(Stored data)
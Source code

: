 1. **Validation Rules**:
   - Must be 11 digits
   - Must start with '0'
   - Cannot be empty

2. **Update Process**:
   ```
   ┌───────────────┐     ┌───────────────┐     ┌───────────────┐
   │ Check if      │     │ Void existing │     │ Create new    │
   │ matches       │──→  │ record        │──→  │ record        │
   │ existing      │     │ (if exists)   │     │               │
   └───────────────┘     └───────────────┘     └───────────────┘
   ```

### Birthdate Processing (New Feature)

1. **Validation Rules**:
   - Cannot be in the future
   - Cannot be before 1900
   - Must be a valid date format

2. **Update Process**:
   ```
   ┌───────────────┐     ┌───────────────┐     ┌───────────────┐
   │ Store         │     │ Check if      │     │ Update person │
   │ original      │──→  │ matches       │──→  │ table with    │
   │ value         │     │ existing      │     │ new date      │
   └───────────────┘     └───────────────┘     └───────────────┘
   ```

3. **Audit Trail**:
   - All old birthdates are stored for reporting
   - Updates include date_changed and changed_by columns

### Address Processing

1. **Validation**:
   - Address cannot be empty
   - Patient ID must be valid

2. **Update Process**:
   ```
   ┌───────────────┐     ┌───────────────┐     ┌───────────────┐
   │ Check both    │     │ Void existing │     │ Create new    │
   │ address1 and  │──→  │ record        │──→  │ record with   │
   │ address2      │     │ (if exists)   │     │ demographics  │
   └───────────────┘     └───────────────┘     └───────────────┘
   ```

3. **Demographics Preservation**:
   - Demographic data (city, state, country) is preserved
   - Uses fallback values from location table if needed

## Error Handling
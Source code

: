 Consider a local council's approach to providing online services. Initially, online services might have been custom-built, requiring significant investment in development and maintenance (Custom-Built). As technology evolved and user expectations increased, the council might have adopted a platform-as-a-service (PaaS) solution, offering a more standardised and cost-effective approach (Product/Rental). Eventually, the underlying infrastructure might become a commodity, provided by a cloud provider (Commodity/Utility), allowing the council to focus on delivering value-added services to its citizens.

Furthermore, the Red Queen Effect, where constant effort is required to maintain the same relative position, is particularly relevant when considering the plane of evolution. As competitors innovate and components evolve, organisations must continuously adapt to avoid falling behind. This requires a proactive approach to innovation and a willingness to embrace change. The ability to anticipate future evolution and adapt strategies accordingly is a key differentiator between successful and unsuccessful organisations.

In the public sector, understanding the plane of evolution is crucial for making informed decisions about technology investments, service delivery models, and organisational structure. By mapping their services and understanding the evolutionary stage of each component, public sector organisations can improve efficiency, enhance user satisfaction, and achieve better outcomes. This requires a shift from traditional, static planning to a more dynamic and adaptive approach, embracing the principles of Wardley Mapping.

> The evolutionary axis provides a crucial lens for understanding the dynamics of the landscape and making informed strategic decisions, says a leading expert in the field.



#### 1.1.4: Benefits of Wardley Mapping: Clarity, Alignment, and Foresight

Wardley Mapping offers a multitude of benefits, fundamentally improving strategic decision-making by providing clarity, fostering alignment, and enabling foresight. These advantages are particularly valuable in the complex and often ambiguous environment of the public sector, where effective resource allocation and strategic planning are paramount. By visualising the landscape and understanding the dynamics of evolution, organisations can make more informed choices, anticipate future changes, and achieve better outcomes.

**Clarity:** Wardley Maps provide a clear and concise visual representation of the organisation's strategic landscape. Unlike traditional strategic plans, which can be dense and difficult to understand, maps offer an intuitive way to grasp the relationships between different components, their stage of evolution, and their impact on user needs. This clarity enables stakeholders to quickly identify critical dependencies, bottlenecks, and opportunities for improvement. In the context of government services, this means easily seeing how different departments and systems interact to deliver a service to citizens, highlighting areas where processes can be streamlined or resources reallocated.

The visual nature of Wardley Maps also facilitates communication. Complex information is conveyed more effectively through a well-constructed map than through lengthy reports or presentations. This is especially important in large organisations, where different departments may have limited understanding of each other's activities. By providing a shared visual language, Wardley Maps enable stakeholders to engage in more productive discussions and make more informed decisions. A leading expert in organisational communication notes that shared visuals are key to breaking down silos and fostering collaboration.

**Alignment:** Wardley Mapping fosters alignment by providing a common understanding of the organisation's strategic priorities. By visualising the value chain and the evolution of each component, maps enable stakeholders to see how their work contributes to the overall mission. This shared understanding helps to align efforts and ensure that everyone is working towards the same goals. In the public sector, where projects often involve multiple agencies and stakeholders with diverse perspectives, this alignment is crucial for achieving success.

» **Instructions to follow**
If a line in the entries contains the word "have", copy that line out.

» **Response**
: Consider a local council's approach to providing online services. Initially, online services might have been custom-built, requiring significant investment in development and maintenance (Custom-Built). As technology evolved and user expectations increased, the council might have adopted a platform-as-a-service (PaaS) solution, offering a more standardised and cost-effective approach (Product/Rental). Eventually, the underlying infrastructure might become a commodity, provided by a cloud provider (Commodity/Utility), allowing the council to focus on delivering value-added services to its citizens.
The visual nature of Wardley Maps also facilitates communication. Complex information is conveyed more effectively through a well-constructed map than through lengthy reports or presentations. This is especially important in large organisations, where different departments may have limited understanding of each other's activities. By providing a shared visual language, Wardley Maps enable stakeholders to engage in more productive discussions and make more informed decisions. A leading expert in organisational communication notes that shared visuals are key to breaking down silos and fostering collaboration.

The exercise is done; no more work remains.